A key aspect of this process is teaching children the power of positive self-talk. The way they speak to themselves during difficult moments can significantly impact their mindset. Instead of saying, “I’ll never be able to do this,” we can encourage them to say, “This is hard, but I can keep trying.” Modeling this in our own lives is crucial. For example, if you make a mistake at work or in your personal life, you might say out loud, “I didn’t get that right, but I’ll learn and do better next time.” When children hear us talk to ourselves with patience and positivity, they learn to apply the same language to their own struggles.
Encouraging children to be gentle with themselves during moments of struggle reminds them that failure is not the end; it's part of learning. When they can show themselves the same compassion they would offer a friend, they build resilience and confidence. This self-kindness, supported by positive self-talk, nurtures a growth mindset and allows them to see each day as a chance to improve, try again, and celebrate small wins.
How do we do this?
Encourage Self-Kindness: When your child faces setbacks, remind them that everyone makes mistakes, and it’s part of the learning process. Model self-compassion by saying things like, “It’s okay to make mistakes; that’s how we learn.”

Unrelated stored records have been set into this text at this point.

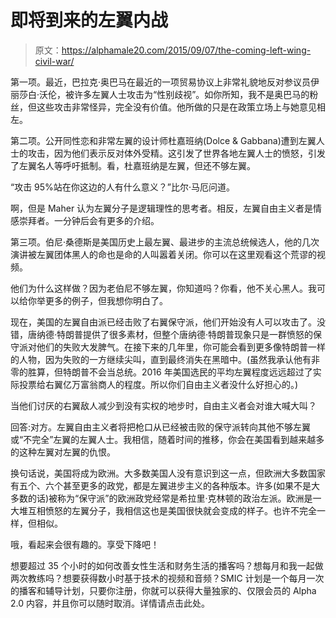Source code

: # 即将到来的左翼内战

> 原文：<https://alphamale20.com/2015/09/07/the-coming-left-wing-civil-war/>

第一项。最近，巴拉克·奥巴马在最近的一项贸易协议上非常礼貌地反对参议员伊丽莎白·沃伦，被许多左翼人士攻击为“性别歧视”。如你所知，我不是奥巴马的粉丝，但这些攻击非常怪异，完全没有价值。他所做的只是在政策立场上与她意见相左。

第二项。公开同性恋和非常左翼的设计师杜嘉班纳(Dolce & Gabbana)遭到左翼人士的攻击，因为他们表示反对体外受精。这引发了世界各地左翼人士的愤怒，引发了左翼名人等呼吁抵制。看，杜嘉班纳是左翼，但还不够左翼。

“攻击 95%站在你这边的人有什么意义？”比尔·马厄问道。

啊，但是 Maher 认为左翼分子是逻辑理性的思考者。相反，左翼自由主义者是情感崇拜者。一分钟后会有更多的介绍。

第三项。伯尼·桑德斯是美国历史上最左翼、最进步的主流总统候选人，他的几次演讲被左翼团体黑人的命也是命的人叫嚣着关闭。你可以在这里观看这个荒谬的视频。

他们为什么这样做？因为老伯尼不够左翼，你知道吗？你看，他不关心黑人。我可以给你举更多的例子，但我想你明白了。

现在，美国的左翼自由派已经击败了右翼保守派，他们开始没有人可以攻击了。没错，唐纳德·特朗普提供了很多素材，但整个唐纳德·特朗普现象只是一群愤怒的保守派对他们的失败大发脾气。在接下来的几年里，你可能会看到更多像特朗普一样的人物，因为失败的一方继续尖叫，直到最终消失在黑暗中。(虽然我承认他有非零的胜算，但特朗普不会当总统。2016 年美国选民的平均左翼程度远远超过了实际投票给右翼亿万富翁商人的程度。所以你们自由主义者没什么好担心的。)

当他们讨厌的右翼敌人减少到没有实权的地步时，自由主义者会对谁大喊大叫？

回答:对方。左翼自由主义者将把枪口从已经被击败的保守派转向其他不够左翼或“不完全”左翼的左翼人士。我相信，随着时间的推移，你会在美国看到越来越多的这种左翼对左翼的仇恨。

换句话说，美国将成为欧洲。大多数美国人没有意识到这一点，但欧洲大多数国家有五个、六个甚至更多的政党，都是左翼进步主义的各种版本。许多(如果不是大多数的话)被称为“保守派”的欧洲政党经常是希拉里·克林顿的政治左派。欧洲是一大堆互相愤怒的左翼分子，我相信这也是美国很快就会变成的样子。也许不完全一样，但相似。

哦，看起来会很有趣的。享受下降吧！

想要超过 35 个小时的如何改善女性生活和财务生活的播客吗？想每月和我一起做两次教练吗？想要获得数小时基于技术的视频和音频？SMIC 计划是一个每月一次的播客和辅导计划，只要你注册，你就可以获得大量独家的、仅限会员的 Alpha 2.0 内容，并且你可以随时取消。详情请点击此处。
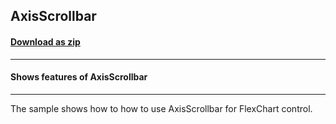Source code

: ## AxisScrollbar
#### [Download as zip](https://downgit.github.io/#/home?url=https://github.com/GrapeCity/ComponentOne-UWP-Samples/tree/master/\C1.UWP.FlexChart\CS\AxisScrollbar)
____
#### Shows features of AxisScrollbar
____
The sample shows how to how to use AxisScrollbar for FlexChart control.
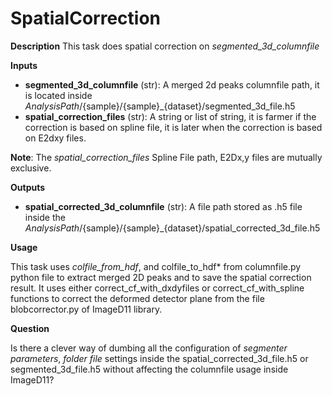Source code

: # SpatialCorrection

**Description** This task does spatial correction on
*segmented_3d_columnfile*

**Inputs**

-   **segmented_3d_columnfile** (str): A merged 2d peaks columnfile
    path, it is located inside
    *AnalysisPath*/{sample}/{sample}\_{dataset}/segmented_3d_file.h5
-   **spatial_correction_files** (str): A string or list of string, it
    is farmer if the correction is based on spline file, it is later
    when the correction is based on E2dxy files.

**Note**: The *spatial_correction_files* Spline File path, E2Dx,y files
are mutually exclusive.

**Outputs**

-   **spatial_corrected_3d_columnfile** (str): A file path stored as .h5
    file inside the
    *AnalysisPath*/{sample}/{sample}\_{dataset}/spatial_corrected_3d_file.h5

**Usage**

This task uses *colfile_from_hdf*, and colfile_to_hdf\* from
columnfile.py python file to extract merged 2D peaks and to save the
spatial correction result. It uses either correct_cf_with_dxdyfiles or
correct_cf_with_spline functions to correct the deformed detector plane
from the file blobcorrector.py of ImageD11 library.

**Question**

Is there a clever way of dumbing all the configuration of *segmenter
parameters*, *folder file* settings inside the
spatial_corrected_3d_file.h5 or segmented_3d_file.h5 without affecting
the columnfile usage inside ImageD11?
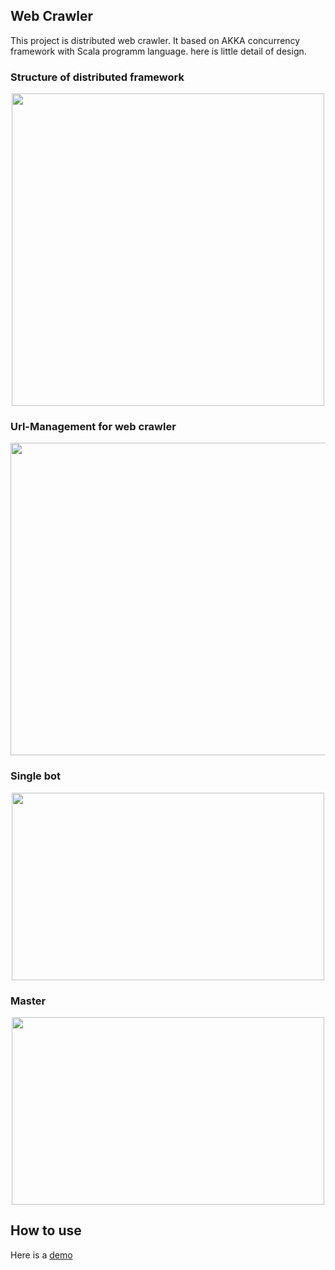 ## Web Crawler
This project is distributed web crawler. It based on AKKA concurrency framework with Scala programm language. 
here is little detail of design.

### Structure of distributed framework 
<div align=center>
<img src=https://i.loli.net/2020/01/08/P5TXHr9VoUSNJjI.jpg width=500px height=500px />
</div>

### Url-Management for web crawler 
<div align=center>
<img src="https://i.loli.net/2020/01/08/PMJaWVmxKvEoktB.jpg" width="700px" height="500px" />
</div>

### Single bot  
 <div align=center>
<img src="https://i.loli.net/2020/01/08/XmyO68tbpaRUcAi.jpg" width="500px" height="300px" />
</div>

### Master 
<div align=center>
<img src="https://i.loli.net/2020/01/08/Ww53vxn2JUAX1GK.jpg" width="500px" height="300px" />
</div>

## How to use
Here is a [demo](https:/s/github.com/wyk2796/crawlnet/blob/master/src/test/scala/spidertest/SimpleSpider.scala)
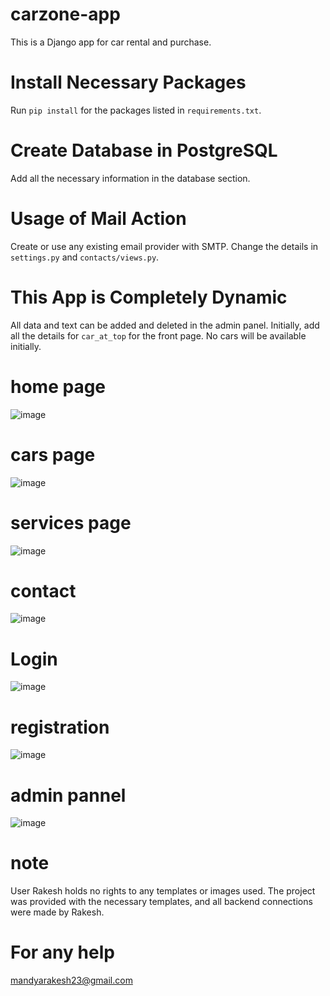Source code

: 

# carzone-app
This is a Django app for car rental and purchase.

# Install Necessary Packages
Run `pip install` for the packages listed in `requirements.txt`.

# Create Database in PostgreSQL
Add all the necessary information in the database section.

# Usage of Mail Action
Create or use any existing email provider with SMTP. Change the details in `settings.py` and `contacts/views.py`.

# This App is Completely Dynamic
All data and text can be added and deleted in the admin panel. Initially, add all the details for `car_at_top` for the front page. No cars will be available initially.



# home page

![image](https://github.com/user-attachments/assets/1226e3d1-08e4-4ab3-bc37-c6b86ba4d5f1)

# cars page
![image](https://github.com/user-attachments/assets/77403bbc-8515-4899-8bd9-1f311e0f0e7d)

# services page
![image](https://github.com/user-attachments/assets/6bca32ae-181d-44d0-9fd1-d4c8bb87b4f9)

# contact
![image](https://github.com/user-attachments/assets/53990f7e-ef44-42c0-a7da-2d9eab81c400)

# Login
![image](https://github.com/user-attachments/assets/711e08af-2142-4e1f-85f0-524198d8c19f)

# registration
![image](https://github.com/user-attachments/assets/014f93b7-234f-424d-8089-52a81f7c5bf3)

# admin pannel
![image](https://github.com/user-attachments/assets/7e284c70-fcc2-4412-97aa-784394e0e27a)

# note

User Rakesh holds no rights to any templates or images used.
The project was provided with the necessary templates, and all backend connections were made by Rakesh.

# For any help 
mandyarakesh23@gmail.com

Reframe Failure: Help them see failure not as the end, but as an opportunity to learn. Ask, “What can we learn from this?” or “What can we try differently next time?”
Model Patience in Struggles: Show your children that it's okay for things to feel difficult, and that persistence pays off. When you're struggling, verbalize the challenge and how you’re working through it, so they understand that struggle is part of success.
By modeling patience, self-kindness, and positive self-talk, we guide our children to approach life's challenges with resilience and grace. This prepares them not only for the tasks in front of them today, but also for a lifetime of learning and growth.